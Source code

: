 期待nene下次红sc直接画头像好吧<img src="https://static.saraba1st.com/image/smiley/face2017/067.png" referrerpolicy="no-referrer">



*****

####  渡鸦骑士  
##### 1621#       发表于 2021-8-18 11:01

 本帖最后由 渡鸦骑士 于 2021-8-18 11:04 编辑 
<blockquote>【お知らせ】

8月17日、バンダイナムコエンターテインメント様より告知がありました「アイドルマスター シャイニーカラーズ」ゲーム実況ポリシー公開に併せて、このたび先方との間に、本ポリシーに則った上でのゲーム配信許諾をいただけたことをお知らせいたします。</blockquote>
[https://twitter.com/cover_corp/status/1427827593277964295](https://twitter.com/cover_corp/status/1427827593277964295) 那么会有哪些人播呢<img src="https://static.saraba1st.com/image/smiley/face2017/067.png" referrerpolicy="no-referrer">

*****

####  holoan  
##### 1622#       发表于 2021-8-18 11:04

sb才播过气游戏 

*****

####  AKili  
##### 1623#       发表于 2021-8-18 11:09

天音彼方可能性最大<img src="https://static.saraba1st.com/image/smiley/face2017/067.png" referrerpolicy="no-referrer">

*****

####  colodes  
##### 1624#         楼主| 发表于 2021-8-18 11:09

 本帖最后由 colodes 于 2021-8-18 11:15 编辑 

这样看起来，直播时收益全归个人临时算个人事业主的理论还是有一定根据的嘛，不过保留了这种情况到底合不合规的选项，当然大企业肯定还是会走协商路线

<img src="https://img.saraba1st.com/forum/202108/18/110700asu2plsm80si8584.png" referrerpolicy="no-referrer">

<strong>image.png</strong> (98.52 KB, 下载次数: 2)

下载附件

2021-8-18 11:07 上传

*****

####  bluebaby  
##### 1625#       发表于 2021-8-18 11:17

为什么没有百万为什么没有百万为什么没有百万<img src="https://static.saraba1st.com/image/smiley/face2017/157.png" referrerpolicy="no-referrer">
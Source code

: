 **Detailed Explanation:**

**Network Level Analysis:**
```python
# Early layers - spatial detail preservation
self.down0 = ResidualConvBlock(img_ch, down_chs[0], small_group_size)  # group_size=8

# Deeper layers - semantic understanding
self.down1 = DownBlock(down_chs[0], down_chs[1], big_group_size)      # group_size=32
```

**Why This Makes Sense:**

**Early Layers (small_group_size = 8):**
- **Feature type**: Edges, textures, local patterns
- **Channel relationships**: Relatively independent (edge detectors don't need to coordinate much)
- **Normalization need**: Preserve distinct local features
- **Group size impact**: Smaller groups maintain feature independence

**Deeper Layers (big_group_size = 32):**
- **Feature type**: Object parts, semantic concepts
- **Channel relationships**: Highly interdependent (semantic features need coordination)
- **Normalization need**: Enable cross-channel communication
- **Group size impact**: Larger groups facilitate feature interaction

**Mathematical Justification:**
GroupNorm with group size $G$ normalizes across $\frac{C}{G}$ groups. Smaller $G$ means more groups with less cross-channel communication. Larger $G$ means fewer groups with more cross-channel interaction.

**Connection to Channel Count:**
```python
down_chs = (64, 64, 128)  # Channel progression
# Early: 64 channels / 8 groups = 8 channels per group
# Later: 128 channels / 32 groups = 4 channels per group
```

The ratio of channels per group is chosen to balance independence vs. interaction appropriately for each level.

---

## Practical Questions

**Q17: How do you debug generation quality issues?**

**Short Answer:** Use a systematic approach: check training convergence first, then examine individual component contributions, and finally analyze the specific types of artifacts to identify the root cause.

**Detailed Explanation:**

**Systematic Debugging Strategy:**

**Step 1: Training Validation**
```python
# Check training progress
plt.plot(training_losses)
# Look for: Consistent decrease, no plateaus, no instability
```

• _Task item_: In the listing above, locate each line with "relationships" and copy it.

• _Task solution_:
- **Channel relationships**: Relatively independent (edge detectors don't need to coordinate much)
- **Channel relationships**: Highly interdependent (semantic features need coordination)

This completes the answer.